Henry was reassigned to the House Civil Law and Procedure Committee while Harrison was moved to the House Commerce Committee.

When Sen. Dan Claitor (R-Baton Rouge) jokingly referred to himself as the “former member of the Senate Finance Committee” during Thursday’s joint hearings by the House Appropriations and the Senate Finance Committee, he was closer to the truth than even he wanted to admit.

Claitor had just objected to a motion by Senate President John Alario (R-Westwego) to defer action on the proposed contract between Blue Cross/Blue Shield (BCBS) and the state that called for BCBS to take over as third party administrator for the Office of Group Benefit’s (OGB) Preferred Provider Organization health coverage plan.

His objection forced a vote on Alario’s motion and the motion subsequently passed by a vote of 11-3 but the House never got a chance to vote because Commissioner of Administration Kristy Nichols pulled the contract from the committees’ agenda before the House members could vote on Rep. Katrina Jackson’s substitute motion to reject the contract.

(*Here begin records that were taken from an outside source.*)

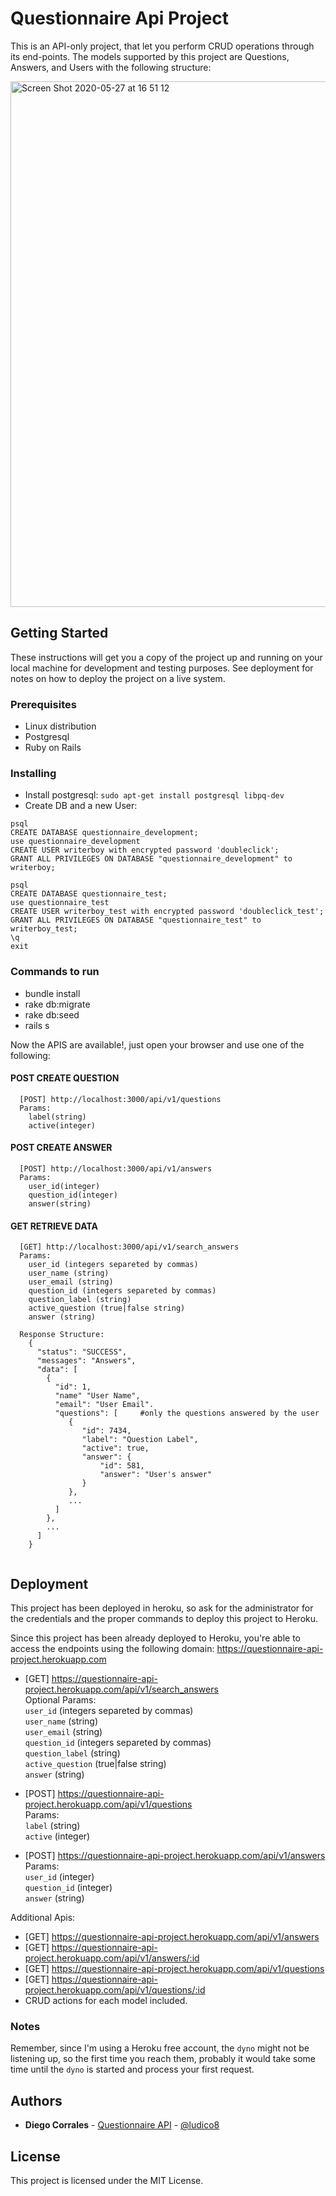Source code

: # Questionnaire Api Project 

This is an API-only project, that let you perform CRUD operations through its end-points. The models supported by this project are Questions, Answers, and Users with the following structure:

<img width="841" alt="Screen Shot 2020-05-27 at 16 51 12" src="https://user-images.githubusercontent.com/3277761/83080091-a0877280-a03a-11ea-8134-3f231917da77.png">

## Getting Started
These instructions will get you a copy of the project up and running on your local machine for development and testing purposes. See deployment for notes on how to deploy the project on a live system.

### Prerequisites
- Linux distribution
- Postgresql
- Ruby on Rails

### Installing
- Install postgresql: `sudo apt-get install postgresql libpq-dev`
- Create DB and a new User:
```  
psql
CREATE DATABASE questionnaire_development;
use questionnaire_development
CREATE USER writerboy with encrypted password 'doubleclick';
GRANT ALL PRIVILEGES ON DATABASE "questionnaire_development" to writerboy;

psql
CREATE DATABASE questionnaire_test;
use questionnaire_test
CREATE USER writerboy_test with encrypted password 'doubleclick_test';
GRANT ALL PRIVILEGES ON DATABASE "questionnaire_test" to writerboy_test;
\q
exit
```

### Commands to run
- bundle install
- rake db:migrate
- rake db:seed
- rails s

Now the APIS are available!, just open your browser and use one of the following:

#### POST CREATE QUESTION
```
  [POST] http://localhost:3000/api/v1/questions
  Params:
    label(string)
    active(integer)
```

#### POST CREATE ANSWER
```
  [POST] http://localhost:3000/api/v1/answers
  Params:
    user_id(integer)
    question_id(integer)
    answer(string)
```

#### GET RETRIEVE DATA
```
  [GET] http://localhost:3000/api/v1/search_answers
  Params:
    user_id (integers separeted by commas)
    user_name (string)
    user_email (string)
    question_id (integers separeted by commas)
    question_label (string)
    active_question (true|false string)
    answer (string)
   
  Response Structure:
    {
      "status": "SUCCESS",
      "messages": "Answers",
      "data": [
        {
          "id": 1,
          "name" "User Name",
          "email": "User Email".
          "questions": [     #only the questions answered by the user
             {
                "id": 7434,
                "label": "Question Label",
                "active": true,
                "answer": {
                    "id": 581,
                    "answer": "User's answer"
                }
             },
             ...
          ]
        },
        ...
      ]
    }
    
```

## Deployment
This project has been deployed in heroku, so ask for the administrator for the credentials and the proper commands to deploy this project to Heroku.

Since this project has been already deployed to Heroku, you're able to access the endpoints using the following domain: https://questionnaire-api-project.herokuapp.com

- [GET] https://questionnaire-api-project.herokuapp.com/api/v1/search_answers
<br />Optional Params:<br />
`user_id` (integers separeted by commas)<br />
`user_name` (string)<br />
`user_email` (string)<br />
`question_id` (integers separeted by commas)<br />
`question_label` (string)<br />
`active_question` (true|false string)<br />
`answer` (string)<br />

- [POST] https://questionnaire-api-project.herokuapp.com/api/v1/questions
<br />Params:<br />
`label` (string)<br />
`active` (integer)<br />

- [POST] https://questionnaire-api-project.herokuapp.com/api/v1/answers
<br />Params:<br />
`user_id` (integer)<br />
 `question_id` (integer)<br />
  `answer` (string)<br />


Additional Apis:
- [GET] https://questionnaire-api-project.herokuapp.com/api/v1/answers
- [GET] https://questionnaire-api-project.herokuapp.com/api/v1/answers/:id
- [GET] https://questionnaire-api-project.herokuapp.com/api/v1/questions
- [GET] https://questionnaire-api-project.herokuapp.com/api/v1/questions/:id
- CRUD actions for each model included.

### Notes
Remember, since I'm using a Heroku free account, the `dyno` might not be listening up, so the first time you reach them, probably it would take some time until the `dyno` is started and process your first request.

## Authors

* **Diego Corrales** - [Questionnaire API](https://github.com/ludico8/questionnaire-api) - [@ludico8](https://www.linkedin.com/in/ludico8/)

## License

This project is licensed under the MIT License.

Claitor, at this writing, still has his seat on the Senate Finance Committee but that, as Jindal has shown, is subject to change on very short notice.

The latest purge brings to four the number of legislators Gov. Piyush “The Putsch” Jindal has teagued this year for having the temerity to oppose the state’s absentee chief executive. Earlier this year, Reps. James Morris (R-Oil City) and Harold Richie (D-Bogalusa) were removed from the vice-chairmanship of their respective committees.

Morris was demoted from the House Natural Resources and Environment Committee for opposing Jindal’s decision to use one-time money to fund recurring expenses in the state’s General Budget. Richie opposed tax rebates for those who donate money to private and parochial schools.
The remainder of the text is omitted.